*Work request*:
The answer must be an exact copy of the lines from the top of the listing below through the line with "sat yiban̈kˈinal tiˈ.</li>", with no pictures.

*Data for processing*:

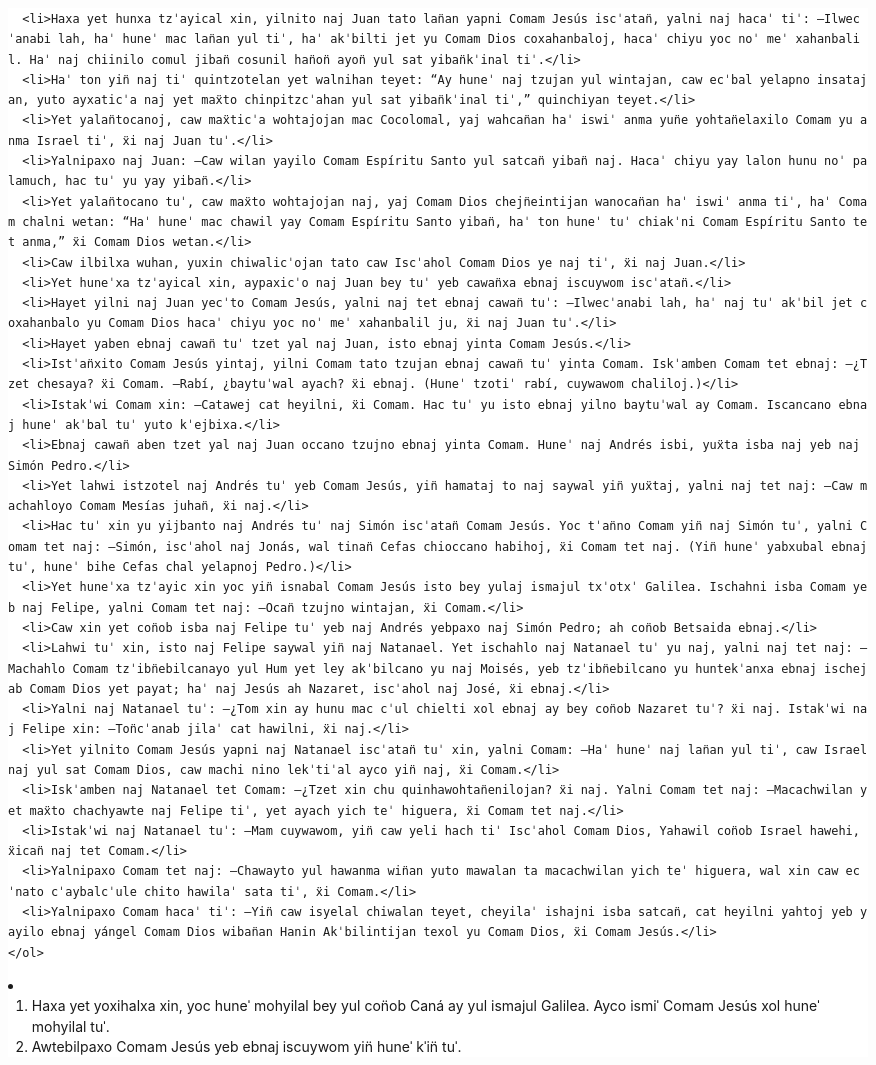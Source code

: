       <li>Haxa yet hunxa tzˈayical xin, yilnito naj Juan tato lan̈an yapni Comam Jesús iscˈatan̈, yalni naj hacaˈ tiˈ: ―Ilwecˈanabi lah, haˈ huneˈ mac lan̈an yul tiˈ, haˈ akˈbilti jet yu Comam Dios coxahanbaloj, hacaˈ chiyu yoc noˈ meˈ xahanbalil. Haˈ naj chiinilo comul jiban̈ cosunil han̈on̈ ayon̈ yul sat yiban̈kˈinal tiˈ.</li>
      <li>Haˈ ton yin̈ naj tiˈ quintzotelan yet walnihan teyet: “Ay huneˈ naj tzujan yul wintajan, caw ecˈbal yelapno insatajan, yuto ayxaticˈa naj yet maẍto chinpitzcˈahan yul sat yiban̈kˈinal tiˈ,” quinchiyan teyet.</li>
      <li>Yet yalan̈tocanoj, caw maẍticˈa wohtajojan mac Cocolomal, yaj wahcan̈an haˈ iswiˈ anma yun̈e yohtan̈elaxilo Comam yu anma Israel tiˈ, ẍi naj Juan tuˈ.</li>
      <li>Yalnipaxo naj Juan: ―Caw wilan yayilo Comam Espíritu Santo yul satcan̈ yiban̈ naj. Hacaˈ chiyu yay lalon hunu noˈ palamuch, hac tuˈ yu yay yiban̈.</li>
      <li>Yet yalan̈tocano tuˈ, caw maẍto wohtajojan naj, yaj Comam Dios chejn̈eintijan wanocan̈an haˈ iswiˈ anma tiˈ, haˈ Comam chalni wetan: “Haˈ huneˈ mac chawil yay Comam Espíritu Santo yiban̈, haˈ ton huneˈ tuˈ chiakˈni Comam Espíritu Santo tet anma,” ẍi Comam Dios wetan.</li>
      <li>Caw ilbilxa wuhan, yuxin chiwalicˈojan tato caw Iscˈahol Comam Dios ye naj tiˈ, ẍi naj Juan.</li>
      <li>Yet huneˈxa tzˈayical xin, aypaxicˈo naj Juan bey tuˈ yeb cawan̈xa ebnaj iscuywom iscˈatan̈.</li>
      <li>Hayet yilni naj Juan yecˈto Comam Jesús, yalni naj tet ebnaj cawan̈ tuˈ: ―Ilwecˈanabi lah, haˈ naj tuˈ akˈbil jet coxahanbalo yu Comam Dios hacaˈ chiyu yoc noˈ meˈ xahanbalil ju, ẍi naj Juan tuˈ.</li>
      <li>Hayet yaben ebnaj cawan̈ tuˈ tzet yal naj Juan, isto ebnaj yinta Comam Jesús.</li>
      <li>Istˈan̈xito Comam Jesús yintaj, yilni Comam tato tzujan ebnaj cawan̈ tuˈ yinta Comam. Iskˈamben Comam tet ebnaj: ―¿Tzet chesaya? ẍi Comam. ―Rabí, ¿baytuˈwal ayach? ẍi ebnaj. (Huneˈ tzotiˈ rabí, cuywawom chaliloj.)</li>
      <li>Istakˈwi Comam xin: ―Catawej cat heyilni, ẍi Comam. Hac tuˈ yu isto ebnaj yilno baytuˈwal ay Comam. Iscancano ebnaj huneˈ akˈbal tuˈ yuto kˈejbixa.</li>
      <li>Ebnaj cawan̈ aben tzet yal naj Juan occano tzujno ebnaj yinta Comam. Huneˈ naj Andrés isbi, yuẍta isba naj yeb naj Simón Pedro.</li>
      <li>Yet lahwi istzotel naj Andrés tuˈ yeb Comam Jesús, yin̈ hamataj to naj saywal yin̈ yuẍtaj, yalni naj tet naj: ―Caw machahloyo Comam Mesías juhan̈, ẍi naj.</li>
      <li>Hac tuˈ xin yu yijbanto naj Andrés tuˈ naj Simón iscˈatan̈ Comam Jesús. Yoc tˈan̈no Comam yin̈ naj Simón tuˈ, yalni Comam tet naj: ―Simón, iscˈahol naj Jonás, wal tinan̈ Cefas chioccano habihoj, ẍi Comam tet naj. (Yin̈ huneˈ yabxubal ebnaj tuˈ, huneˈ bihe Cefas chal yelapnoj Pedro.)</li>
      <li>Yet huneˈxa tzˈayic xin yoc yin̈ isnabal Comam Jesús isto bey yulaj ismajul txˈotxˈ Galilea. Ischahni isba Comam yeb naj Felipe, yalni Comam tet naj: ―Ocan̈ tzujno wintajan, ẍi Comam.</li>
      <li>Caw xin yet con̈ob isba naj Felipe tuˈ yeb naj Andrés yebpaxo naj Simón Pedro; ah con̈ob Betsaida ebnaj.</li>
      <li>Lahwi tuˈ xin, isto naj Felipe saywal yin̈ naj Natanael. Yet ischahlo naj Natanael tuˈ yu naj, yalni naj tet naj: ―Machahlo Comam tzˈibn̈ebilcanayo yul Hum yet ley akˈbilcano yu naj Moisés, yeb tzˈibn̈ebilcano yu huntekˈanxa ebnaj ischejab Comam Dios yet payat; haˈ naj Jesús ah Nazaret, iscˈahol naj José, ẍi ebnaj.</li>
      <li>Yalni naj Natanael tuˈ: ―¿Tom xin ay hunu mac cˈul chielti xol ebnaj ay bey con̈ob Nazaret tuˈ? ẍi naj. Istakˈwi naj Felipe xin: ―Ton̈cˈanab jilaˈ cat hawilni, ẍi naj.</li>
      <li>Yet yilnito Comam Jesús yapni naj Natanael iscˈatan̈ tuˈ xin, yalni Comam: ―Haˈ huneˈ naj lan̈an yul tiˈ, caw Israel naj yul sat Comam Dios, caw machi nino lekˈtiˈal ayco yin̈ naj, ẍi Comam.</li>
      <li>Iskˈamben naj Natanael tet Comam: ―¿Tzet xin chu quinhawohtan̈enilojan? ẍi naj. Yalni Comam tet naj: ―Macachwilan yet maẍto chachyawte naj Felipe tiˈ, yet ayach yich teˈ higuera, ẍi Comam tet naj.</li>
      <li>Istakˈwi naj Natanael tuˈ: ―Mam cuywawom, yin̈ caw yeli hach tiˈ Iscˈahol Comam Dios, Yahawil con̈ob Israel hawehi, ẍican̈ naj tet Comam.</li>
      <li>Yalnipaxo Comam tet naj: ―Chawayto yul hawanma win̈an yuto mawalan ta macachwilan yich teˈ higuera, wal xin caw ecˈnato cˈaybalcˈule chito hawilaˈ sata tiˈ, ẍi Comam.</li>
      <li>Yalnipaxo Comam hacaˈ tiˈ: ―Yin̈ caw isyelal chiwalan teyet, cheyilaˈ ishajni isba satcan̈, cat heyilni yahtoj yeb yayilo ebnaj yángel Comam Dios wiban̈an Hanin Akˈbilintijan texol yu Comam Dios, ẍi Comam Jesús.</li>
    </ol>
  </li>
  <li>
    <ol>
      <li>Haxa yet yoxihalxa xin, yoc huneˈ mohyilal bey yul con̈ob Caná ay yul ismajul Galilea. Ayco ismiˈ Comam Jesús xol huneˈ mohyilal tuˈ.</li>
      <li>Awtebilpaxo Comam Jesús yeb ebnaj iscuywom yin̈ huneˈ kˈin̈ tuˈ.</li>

*Response*:
Source code

:       <li>Haxa yet hunxa tzˈayical xin, yilnito naj Juan tato lan̈an yapni Comam Jesús iscˈatan̈, yalni naj hacaˈ tiˈ: ―Ilwecˈanabi lah, haˈ huneˈ mac lan̈an yul tiˈ, haˈ akˈbilti jet yu Comam Dios coxahanbaloj, hacaˈ chiyu yoc noˈ meˈ xahanbalil. Haˈ naj chiinilo comul jiban̈ cosunil han̈on̈ ayon̈ yul sat yiban̈kˈinal tiˈ.</li>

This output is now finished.